Die Bewegung der Erde
Eine Betrachtung von Nico Kieses Projekt der „Vegetationsdeckentransplantation“ zwischen performativer und ökologischer Migration
Als transnationaler Austausch eines Quadratmeters bewachsener Erde ist die „Vegetationsdeckentransplantation“ von Nico Kiese gleichzeitig innerhalb von Performance, Konzeptkunst und Land Art zu verorten. In diesem fortlaufenden Projekt verpflanzt der Künstler kontinuierlich je einen Quadratmeter Wiese von einem europäischen Land in ein anderes.
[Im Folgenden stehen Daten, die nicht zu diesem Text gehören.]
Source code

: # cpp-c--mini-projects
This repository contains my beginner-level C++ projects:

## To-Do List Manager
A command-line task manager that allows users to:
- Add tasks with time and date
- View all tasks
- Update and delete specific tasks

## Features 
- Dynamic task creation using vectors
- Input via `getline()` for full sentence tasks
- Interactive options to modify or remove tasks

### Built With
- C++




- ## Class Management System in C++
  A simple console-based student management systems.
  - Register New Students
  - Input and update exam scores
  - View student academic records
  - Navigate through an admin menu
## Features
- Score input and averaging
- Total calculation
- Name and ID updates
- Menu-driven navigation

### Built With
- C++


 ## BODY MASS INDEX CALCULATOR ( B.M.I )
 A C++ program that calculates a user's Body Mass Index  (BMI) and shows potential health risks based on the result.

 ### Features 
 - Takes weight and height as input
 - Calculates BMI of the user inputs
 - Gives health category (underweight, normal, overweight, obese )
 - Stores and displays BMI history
Durch den länderübergreifenden Austausch dieser Vegetationsplatten werden die Kategorien nationaler Herkunft, Identität und Grenzen innerhalb eines internationalen, ökologischen Prozesses hinterfragt.
In Kieses Werken wird besonders seine Auseinandersetzung mit den Themen Erinnerung und Geschichte wahrnehmbar. Er arbeitet oftmals mit Alltagsgegenständen und gefundenen Materialen, die individuelle Gebrauchsspuren aufweisen und somit eine Vorgeschichte in sich tragen, oder mit Material, das als Zeugnis natürlicher Prozesse fungiert, wie in seinem 2019 begonnenen Projekt der „Vegetationsdeckentransplantation“.
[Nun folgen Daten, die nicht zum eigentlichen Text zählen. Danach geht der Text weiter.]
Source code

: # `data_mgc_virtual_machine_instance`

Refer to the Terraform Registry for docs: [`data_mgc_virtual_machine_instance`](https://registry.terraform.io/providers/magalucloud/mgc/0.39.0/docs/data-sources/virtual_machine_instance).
Kiese begann mit einem Quadratmeter Wiese, den er an seinem Wohnort in Deutschland ausstach, fuhr nach Luxemburg und setzte ihn dort im Austausch gegen ein neues Stück Boden ein. Den Luxemburger Quadratmeter brachte er nach Belgien, wo er wiederum ein gleiches Stück entnahm und dafür das mitgebrachte einpflanzte. Von dort setzte er bisher seine Reise nach Frankreich, Großbritannien und in die Niederlande fort. Die Standorte seiner Verpflanzungen sind dabei nicht rein zufällig gewählt, sondern beeinflusst durch geografische Besonderheiten, wie die Nähe zu Wasser oder durch zivilisatorische Prozesse veränderte Landschaften, sowie Flüchtlingsrouten und historisch bedeutsame Orte. Die verschiedenen Böden bringen jeweils andere Pflanzen- und Tierarten sowie Nährstoffe mit, die sich mit jenen vor Ort vermischen. Zunächst erscheinen die ausgetauschten Vegetationsplatten wie Ortsmarkierungen, sie passen sich jedoch über die Zeit zunehmend ihrer neuen Umgebung an, wodurch dieser ökologische Prozess des Austauschs und der Angleichung parallel zu Migrationsbewegungen gelesen werden kann.
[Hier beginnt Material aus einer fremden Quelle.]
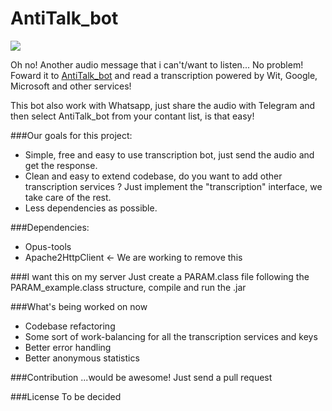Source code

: # AntiTalk_bot 
<a href="https://telegram.me/AntiTalk_bot">
  <img src="http://www.ondagraphica.com/wp-content/uploads/stoptalking.png" align="center"/>
</a>

Oh no! Another audio message that i can't/want to listen...
No problem! Foward it to [AntiTalk_bot](https://telegram.me/AntiTalk_bot) and read a transcription powered by Wit, Google, Microsoft and other services!

This bot also work with Whatsapp, just share the audio with Telegram and then select AntiTalk_bot from your contant list, is that easy!

###Our goals for this project:
- Simple, free and easy to use transcription bot, just send the audio and get the response.
- Clean and easy to extend codebase, do you want to add other transcription services ? Just implement the "transcription" interface, we take care of the rest.
- Less dependencies as possible.

###Dependencies:
- Opus-tools
- Apache2HttpClient <- We are working to remove this

###I want this on my server
Just create a PARAM.class file following the PARAM_example.class structure, compile and run the .jar

###What's being worked on now
- Codebase refactoring
- Some sort of work-balancing for all the transcription services and keys
- Better error handling
- Better anonymous statistics

###Contribution
...would be awesome! Just send a pull request

###License
To be decided

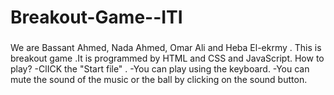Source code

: # Breakout-Game--ITI


###
We are Bassant Ahmed, Nada Ahmed, Omar Ali and Heba El-ekrmy .
This is breakout game .It is programmed by HTML and CSS and JavaScript.
How to play?
-ClICK the "Start file" .
-You can play using the keyboard. 
-You can mute the sound of the music or the ball by clicking on the sound button.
Im Gegensatz zu Rasen ist Wiese eine natürlich bewachsene Fläche, die sich durch ihren vielfältigen Pflanzenbestand und Artenreichtum auszeichnet. Durch den Austausch der lokalen, bewachsenen Wiesenstücke werden diese jeweils Teil einer neuen Vegetation und unterliegen den Bedingungen ihres neuen Standortes. Auch wenn Kieses Arbeitsweise einem leisen Prozess gleicht, in dem der Künstler alleine reist und die Orte behutsam auswählt, kann die Transplantation als provozierende, radikale Geste in der Landschaft verstanden werden. Die Kunsthistorikerin Rosalind E. Krauss prägte den Begriff „Sculpture in Expanded Field“ für Kunstobjekte, in denen die Topografie des Ortes Teil des skulpturalen Systems ist. Kiese greift in verschiedenste Landschaften direkt ein, macht sie zu seinem künstlerischen Material und sprengt somit auch die herkömmliche Dimension eines Kunstwerkes. Vergleichbar mit bekannten Werken der Land Art, ist auch für Kiese der Einfluss der Natur mit ihren sich verändernden Witterungen und Temperaturen ein wesentlicher Faktor, der die Dynamik und Prozesshaftigkeit dieses Werkes betont. Für die Ende der 1960er-Jahre in den USA entstandene Kunstbewegung war neben dem landschaftlichen Bezug meist eine minimalistisch angelegte Konzeption sowie eine gesellschafts- und institutionskritische Komponente charakteristisch. Kieses Projekt entzieht sich gleichermaßen nicht nur dem Kunstmarkt, sondern ist als Sinnbild für die Migration des Menschen und die Bedeutung von territorialem Eigentum höchst politisch. Die „Vegetationsdeckentransplantation“ führt vor Augen, wie ein simples Stück Wiese ebenso zu einem streitbaren Objekt mit nationaler Aufladung werden kann.
Die implantierten Quadratmeter Erde sind insofern ephemere Kunstobjekte, als dass sie irgendwann aufgrund von natürlichem Wachstum und temporären Veränderungen nur noch als Erinnerungen existieren, als künstlerisches Konzept in der Dokumentation erkennbar sein werden. Kiese hält seine performativen Handlungen jedoch ausführlich mit geografischen Koordinaten und in Form von Videos und Fotografien auf der Website blog.nicokiese.com fest.